• Extracted data
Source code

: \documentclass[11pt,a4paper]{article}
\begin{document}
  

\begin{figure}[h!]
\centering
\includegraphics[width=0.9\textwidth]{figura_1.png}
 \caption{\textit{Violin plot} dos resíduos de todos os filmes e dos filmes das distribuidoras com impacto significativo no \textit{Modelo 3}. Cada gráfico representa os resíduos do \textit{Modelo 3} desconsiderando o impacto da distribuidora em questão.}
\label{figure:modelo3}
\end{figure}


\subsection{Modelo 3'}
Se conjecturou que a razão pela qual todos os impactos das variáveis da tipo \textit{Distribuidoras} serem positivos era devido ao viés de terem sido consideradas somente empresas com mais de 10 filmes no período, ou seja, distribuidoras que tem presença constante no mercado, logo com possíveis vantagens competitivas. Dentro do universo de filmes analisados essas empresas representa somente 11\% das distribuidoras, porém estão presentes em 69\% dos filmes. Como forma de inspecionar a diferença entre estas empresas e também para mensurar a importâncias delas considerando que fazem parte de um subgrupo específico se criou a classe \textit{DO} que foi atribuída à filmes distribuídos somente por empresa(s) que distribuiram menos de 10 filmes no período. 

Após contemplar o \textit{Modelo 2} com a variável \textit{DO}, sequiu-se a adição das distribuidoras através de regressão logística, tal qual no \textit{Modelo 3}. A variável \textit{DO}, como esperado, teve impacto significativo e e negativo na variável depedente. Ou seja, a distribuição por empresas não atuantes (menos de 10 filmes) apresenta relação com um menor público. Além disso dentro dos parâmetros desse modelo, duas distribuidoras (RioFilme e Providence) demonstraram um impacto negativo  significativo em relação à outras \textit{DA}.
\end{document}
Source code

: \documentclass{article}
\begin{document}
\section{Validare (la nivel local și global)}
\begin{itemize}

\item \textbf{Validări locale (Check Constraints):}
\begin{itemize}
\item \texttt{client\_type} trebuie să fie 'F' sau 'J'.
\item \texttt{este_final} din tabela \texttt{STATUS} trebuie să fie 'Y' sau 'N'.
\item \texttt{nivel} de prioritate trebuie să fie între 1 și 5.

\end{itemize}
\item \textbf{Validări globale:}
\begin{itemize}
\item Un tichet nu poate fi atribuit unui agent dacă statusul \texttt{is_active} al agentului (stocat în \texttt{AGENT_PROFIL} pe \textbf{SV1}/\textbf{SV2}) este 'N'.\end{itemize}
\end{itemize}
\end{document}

• What the task asks
Beginning at the opening line of the data, transcribe each line exactly until you reach the line with "Se conjecturou que", which you also include, and go no further.

• Answer box
Source code

: \documentclass[11pt,a4paper]{article}
\begin{document}
  

\begin{figure}[h!]
\centering
\includegraphics[width=0.9\textwidth]{figura_1.png}
 \caption{\textit{Violin plot} dos resíduos de todos os filmes e dos filmes das distribuidoras com impacto significativo no \textit{Modelo 3}. Cada gráfico representa os resíduos do \textit{Modelo 3} desconsiderando o impacto da distribuidora em questão.}
\label{figure:modelo3}
\end{figure}


\subsection{Modelo 3'}
Se conjecturou que a razão pela qual todos os impactos das variáveis da tipo \textit{Distribuidoras} serem positivos era devido ao viés de terem sido consideradas somente empresas com mais de 10 filmes no período, ou seja, distribuidoras que tem presença constante no mercado, logo com possíveis vantagens competitivas. Dentro do universo de filmes analisados essas empresas representa somente 11\% das distribuidoras, porém estão presentes em 69\% dos filmes. Como forma de inspecionar a diferença entre estas empresas e também para mensurar a importâncias delas considerando que fazem parte de um subgrupo específico se criou a classe \textit{DO} que foi atribuída à filmes distribuídos somente por empresa(s) que distribuiram menos de 10 filmes no período. 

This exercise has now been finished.